Copies of all lines containing the string "users" are needed from the data below.

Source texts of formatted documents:
----------

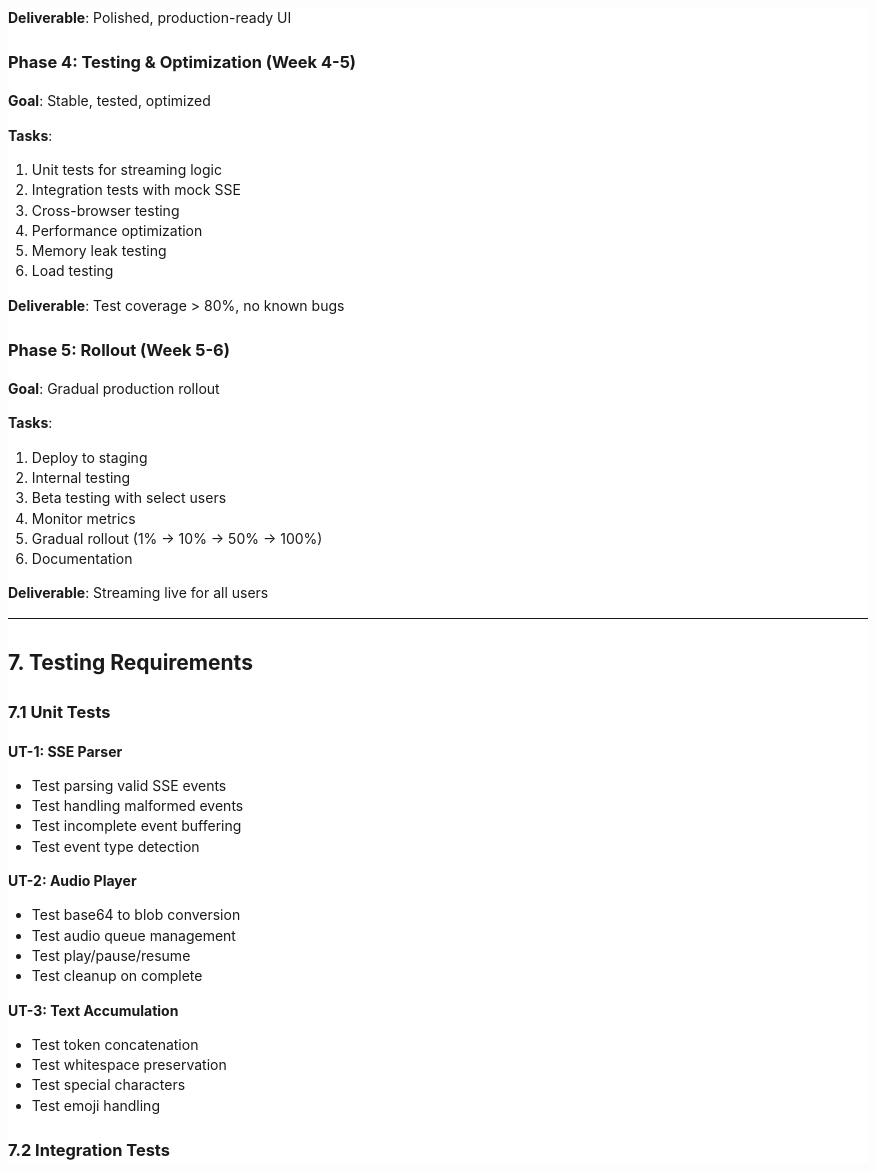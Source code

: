 **Deliverable**: Polished, production-ready UI

### Phase 4: Testing & Optimization (Week 4-5)
**Goal**: Stable, tested, optimized

**Tasks**:
1. Unit tests for streaming logic
2. Integration tests with mock SSE
3. Cross-browser testing
4. Performance optimization
5. Memory leak testing
6. Load testing

**Deliverable**: Test coverage > 80%, no known bugs

### Phase 5: Rollout (Week 5-6)
**Goal**: Gradual production rollout

**Tasks**:
1. Deploy to staging
2. Internal testing
3. Beta testing with select users
4. Monitor metrics
5. Gradual rollout (1% → 10% → 50% → 100%)
6. Documentation

**Deliverable**: Streaming live for all users

---

## 7. Testing Requirements

### 7.1 Unit Tests

**UT-1: SSE Parser**
- Test parsing valid SSE events
- Test handling malformed events
- Test incomplete event buffering
- Test event type detection

**UT-2: Audio Player**
- Test base64 to blob conversion
- Test audio queue management
- Test play/pause/resume
- Test cleanup on complete

**UT-3: Text Accumulation**
- Test token concatenation
- Test whitespace preservation
- Test special characters
- Test emoji handling

### 7.2 Integration Tests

----------

[Response for this exercise]:
3. Beta testing with select users
**Deliverable**: Streaming live for all users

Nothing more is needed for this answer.